**Required work**.
The required result is every line of the records that includes "belong".

**Data to process**.

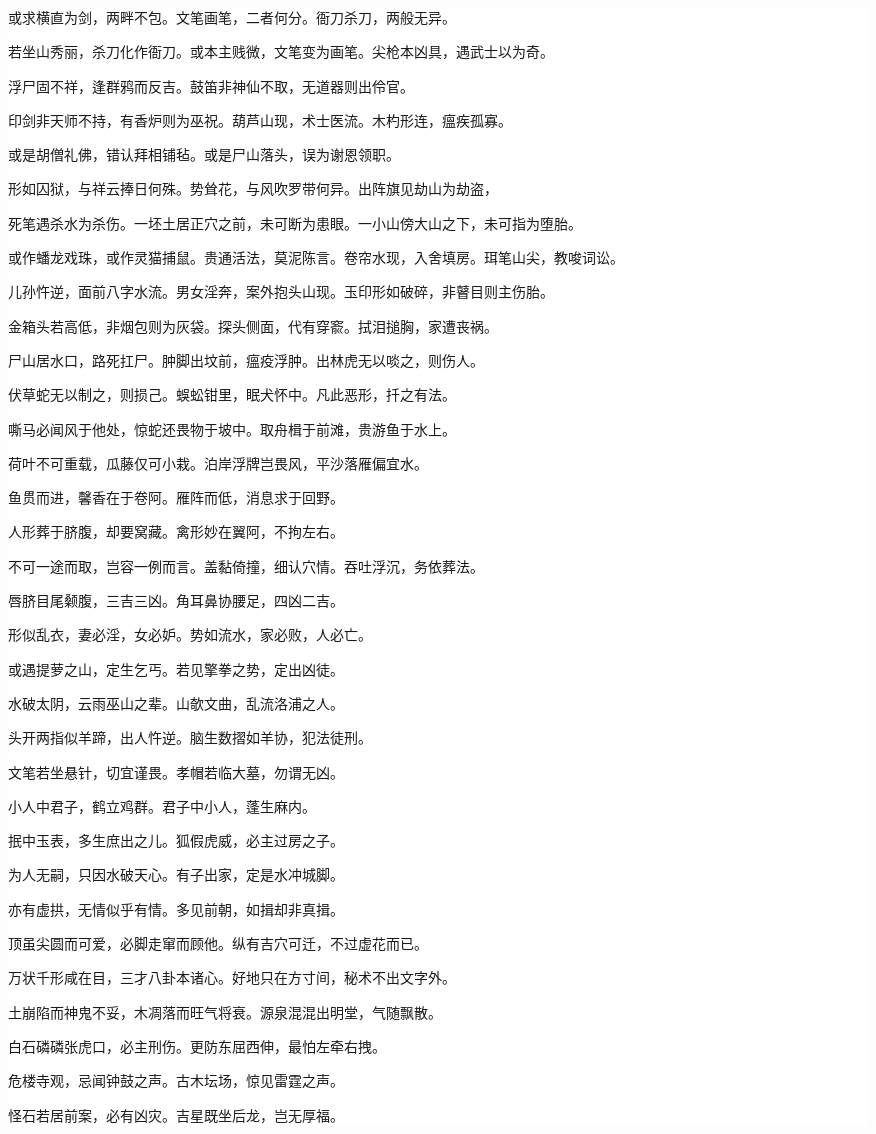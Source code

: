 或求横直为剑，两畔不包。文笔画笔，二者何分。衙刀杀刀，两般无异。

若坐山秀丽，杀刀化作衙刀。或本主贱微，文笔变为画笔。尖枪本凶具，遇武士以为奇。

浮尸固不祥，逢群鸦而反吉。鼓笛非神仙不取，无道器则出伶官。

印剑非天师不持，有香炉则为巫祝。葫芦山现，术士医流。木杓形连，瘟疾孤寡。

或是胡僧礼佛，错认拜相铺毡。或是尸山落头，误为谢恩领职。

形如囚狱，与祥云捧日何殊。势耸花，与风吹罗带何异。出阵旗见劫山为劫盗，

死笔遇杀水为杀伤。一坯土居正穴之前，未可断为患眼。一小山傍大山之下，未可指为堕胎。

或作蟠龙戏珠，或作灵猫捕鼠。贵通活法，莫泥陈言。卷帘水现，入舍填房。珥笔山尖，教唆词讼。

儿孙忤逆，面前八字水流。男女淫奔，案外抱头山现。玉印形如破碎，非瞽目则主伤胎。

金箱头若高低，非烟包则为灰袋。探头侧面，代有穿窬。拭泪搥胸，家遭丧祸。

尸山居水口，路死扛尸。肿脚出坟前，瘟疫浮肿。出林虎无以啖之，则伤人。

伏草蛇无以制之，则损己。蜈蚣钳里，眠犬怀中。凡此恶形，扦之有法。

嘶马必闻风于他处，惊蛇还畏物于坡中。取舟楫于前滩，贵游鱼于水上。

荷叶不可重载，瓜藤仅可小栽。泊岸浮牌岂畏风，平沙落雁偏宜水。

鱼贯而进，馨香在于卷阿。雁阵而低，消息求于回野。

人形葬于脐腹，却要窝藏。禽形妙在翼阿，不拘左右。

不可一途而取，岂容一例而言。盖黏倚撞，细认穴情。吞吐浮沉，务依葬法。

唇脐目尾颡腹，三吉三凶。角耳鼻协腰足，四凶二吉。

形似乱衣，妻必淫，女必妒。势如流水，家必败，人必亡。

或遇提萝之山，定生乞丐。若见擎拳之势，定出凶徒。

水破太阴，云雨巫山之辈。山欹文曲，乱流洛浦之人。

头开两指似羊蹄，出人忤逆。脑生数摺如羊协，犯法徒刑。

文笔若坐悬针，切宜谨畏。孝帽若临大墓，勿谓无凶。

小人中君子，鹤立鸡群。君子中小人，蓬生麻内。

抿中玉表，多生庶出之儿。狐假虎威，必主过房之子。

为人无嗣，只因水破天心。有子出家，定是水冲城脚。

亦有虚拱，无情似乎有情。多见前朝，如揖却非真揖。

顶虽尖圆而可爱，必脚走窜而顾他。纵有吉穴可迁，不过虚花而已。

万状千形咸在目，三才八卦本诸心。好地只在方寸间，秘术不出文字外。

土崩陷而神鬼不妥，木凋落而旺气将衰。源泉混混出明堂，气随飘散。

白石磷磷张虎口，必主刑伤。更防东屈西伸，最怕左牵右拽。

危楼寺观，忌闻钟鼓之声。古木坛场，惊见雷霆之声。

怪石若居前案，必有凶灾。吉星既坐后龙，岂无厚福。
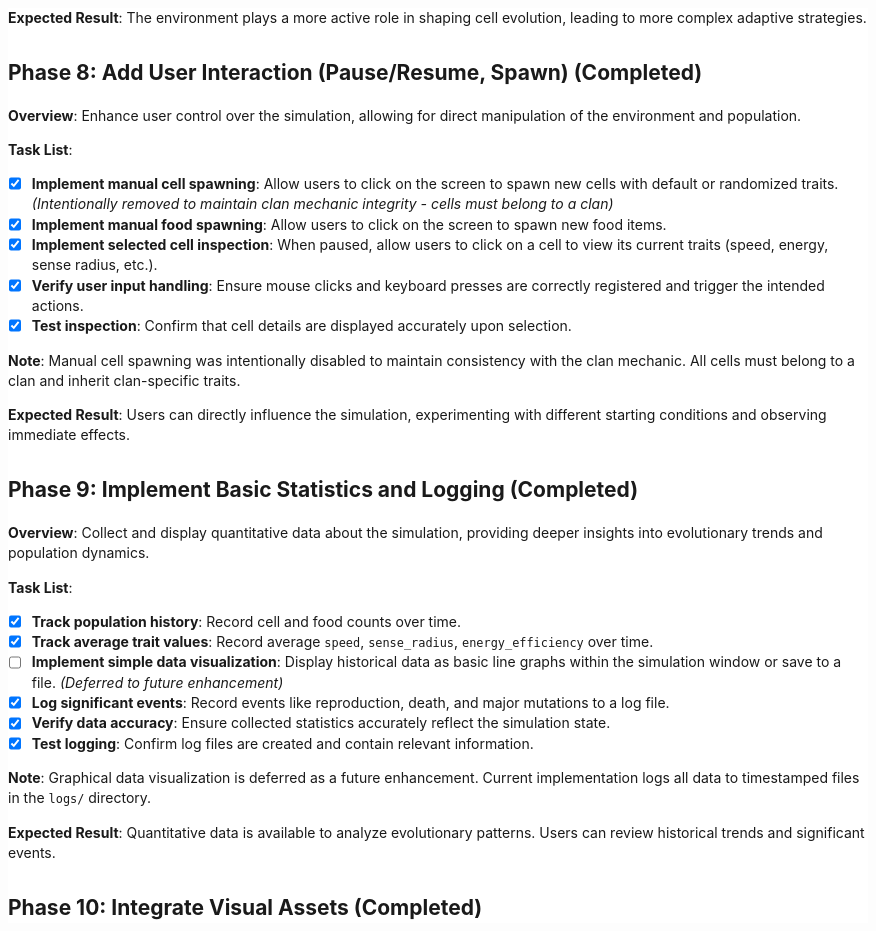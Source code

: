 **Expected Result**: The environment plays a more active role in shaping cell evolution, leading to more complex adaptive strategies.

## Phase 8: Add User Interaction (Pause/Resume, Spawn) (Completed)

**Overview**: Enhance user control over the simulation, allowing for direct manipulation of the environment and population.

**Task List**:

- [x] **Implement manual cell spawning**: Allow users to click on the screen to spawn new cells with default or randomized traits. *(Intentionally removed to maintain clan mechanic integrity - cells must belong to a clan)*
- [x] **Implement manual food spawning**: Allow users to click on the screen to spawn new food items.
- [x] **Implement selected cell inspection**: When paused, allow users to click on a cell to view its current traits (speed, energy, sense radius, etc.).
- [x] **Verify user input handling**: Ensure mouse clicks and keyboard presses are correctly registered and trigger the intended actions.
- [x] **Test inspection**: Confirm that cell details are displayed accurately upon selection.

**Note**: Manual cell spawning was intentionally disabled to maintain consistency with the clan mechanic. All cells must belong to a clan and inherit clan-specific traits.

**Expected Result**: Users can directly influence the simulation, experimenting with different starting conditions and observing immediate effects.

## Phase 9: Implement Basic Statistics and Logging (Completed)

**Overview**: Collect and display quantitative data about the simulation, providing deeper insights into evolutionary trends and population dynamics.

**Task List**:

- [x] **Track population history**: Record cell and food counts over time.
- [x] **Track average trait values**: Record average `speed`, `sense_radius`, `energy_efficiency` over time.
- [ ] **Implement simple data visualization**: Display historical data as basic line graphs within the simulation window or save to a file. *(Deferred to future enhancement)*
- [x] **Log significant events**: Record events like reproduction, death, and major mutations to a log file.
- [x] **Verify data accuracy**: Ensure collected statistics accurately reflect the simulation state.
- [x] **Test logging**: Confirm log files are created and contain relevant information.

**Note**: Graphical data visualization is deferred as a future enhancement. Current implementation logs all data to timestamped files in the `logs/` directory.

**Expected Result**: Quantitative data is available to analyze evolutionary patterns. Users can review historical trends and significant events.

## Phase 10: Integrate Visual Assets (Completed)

**Completed task**.
- [x] **Implement manual cell spawning**: Allow users to click on the screen to spawn new cells with default or randomized traits. *(Intentionally removed to maintain clan mechanic integrity - cells must belong to a clan)*
**Note**: Manual cell spawning was intentionally disabled to maintain consistency with the clan mechanic. All cells must belong to a clan and inherit clan-specific traits.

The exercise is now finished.